In one moment, about 15 minutes ago, this tiny stack of wood and metal became a house. I’d run out through a lull in the storm to see how the tarp was holding up. After squeezing in between a roped down edge and the side of the trailer I checked, and double checked, every inch of the inside for leaks. The lull had passed, the thunder was right overhead, and the rain on the tarp made the house feel like the inside of a drum. But it was a dry drum, completely and utterly dry. And when I finally stood still, adequately convinced that the tarp was rain-proof, it suddenly felt like a house. Even as a stick frame covered in thin blue plastic, it was doing what all houses are meant to, providing shelter – and it was doing a mighty fine job of it. I lay down, right there on the sawdust covered subfloor and looked up at the roof of my very own (tiny) house.
So here’s what we’ve been doing over the past week to get here:
The final top plates and rafters slot into place.
The rain arrives giving us a chance to try out our giant tarp. Turns out it takes some trial and error to manage that thing (particularly in a windy rain storm!). Here it is getting opened back up again after one batch of rain has passed.
Working inside cutting and prepping ready for the rain to pass.
♪ ♫ Here comes the sun ♪ ♫
One of our amazing volunteer building helpers from the Austin Tiny House MeetUp group. Cindy proved to be very handy with a hammer! Here she’s getting up some of the last of our metal structural strapping.

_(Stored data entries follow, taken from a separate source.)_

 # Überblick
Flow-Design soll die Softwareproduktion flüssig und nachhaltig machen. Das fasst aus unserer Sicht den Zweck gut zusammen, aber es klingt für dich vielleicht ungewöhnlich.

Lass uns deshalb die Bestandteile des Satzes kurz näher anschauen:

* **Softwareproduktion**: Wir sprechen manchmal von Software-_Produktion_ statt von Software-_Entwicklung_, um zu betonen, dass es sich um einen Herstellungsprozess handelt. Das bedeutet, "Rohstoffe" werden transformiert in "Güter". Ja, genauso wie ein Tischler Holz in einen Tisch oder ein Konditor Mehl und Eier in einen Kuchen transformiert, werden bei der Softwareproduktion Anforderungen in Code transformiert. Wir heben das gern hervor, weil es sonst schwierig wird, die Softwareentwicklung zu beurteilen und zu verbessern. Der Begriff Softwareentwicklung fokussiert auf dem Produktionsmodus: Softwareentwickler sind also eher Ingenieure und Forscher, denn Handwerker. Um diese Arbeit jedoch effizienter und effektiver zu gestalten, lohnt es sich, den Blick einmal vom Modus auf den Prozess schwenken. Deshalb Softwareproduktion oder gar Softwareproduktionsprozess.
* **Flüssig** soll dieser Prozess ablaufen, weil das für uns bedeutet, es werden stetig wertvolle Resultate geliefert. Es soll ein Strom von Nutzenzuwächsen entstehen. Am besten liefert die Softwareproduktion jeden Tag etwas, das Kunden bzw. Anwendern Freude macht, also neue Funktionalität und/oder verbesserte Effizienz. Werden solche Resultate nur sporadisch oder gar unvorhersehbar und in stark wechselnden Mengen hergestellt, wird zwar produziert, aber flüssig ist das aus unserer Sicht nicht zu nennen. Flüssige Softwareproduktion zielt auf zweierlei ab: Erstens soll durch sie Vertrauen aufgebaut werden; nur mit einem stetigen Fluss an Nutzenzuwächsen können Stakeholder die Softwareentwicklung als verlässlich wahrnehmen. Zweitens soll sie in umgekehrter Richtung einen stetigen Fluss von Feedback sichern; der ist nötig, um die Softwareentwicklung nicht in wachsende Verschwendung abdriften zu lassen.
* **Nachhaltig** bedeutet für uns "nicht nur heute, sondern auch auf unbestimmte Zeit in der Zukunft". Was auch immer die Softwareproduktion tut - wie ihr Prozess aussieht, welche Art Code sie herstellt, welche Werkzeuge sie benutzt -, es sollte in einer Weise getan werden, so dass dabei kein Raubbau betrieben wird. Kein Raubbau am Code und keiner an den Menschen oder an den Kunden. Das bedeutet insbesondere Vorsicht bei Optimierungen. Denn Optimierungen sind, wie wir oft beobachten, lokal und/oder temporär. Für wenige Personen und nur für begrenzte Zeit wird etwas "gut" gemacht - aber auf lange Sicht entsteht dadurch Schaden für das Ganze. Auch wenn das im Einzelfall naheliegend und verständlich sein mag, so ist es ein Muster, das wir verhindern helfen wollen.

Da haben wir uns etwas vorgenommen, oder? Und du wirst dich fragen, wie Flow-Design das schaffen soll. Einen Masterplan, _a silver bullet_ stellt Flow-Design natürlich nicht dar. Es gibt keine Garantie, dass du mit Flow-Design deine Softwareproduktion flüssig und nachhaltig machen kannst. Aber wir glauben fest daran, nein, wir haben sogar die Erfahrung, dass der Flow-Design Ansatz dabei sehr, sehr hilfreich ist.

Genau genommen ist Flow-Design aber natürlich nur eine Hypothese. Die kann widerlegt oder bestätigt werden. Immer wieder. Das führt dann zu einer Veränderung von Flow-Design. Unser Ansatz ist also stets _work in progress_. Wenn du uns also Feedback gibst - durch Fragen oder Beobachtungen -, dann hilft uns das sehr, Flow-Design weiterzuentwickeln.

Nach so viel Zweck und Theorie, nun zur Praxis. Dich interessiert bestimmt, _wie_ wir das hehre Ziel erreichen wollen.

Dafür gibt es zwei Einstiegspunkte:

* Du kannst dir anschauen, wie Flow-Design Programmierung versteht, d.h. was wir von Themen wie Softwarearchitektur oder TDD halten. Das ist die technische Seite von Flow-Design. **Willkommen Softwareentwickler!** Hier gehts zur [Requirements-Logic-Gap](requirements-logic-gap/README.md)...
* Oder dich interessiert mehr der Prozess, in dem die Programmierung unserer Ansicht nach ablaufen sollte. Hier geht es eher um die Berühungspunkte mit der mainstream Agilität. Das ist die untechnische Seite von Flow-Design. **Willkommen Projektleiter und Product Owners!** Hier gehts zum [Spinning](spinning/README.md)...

Another amazing volunteer, Rose, getting some of the sheathing material cut for baffles in the roof. Her first time using a circular saw and she had it down like a pro from the start.
Enjoying a well earned lunch. Also a great chance to quiz Cindy and Rose on all they’d learned at the Tiny House Jamboree last weekend!
That’s all folks! Looks like the rain’s passed and it’s time to get back to work :). The weatherman says rain on and off all week so we’re going to be pros with getting that tarp on in minutes by the end!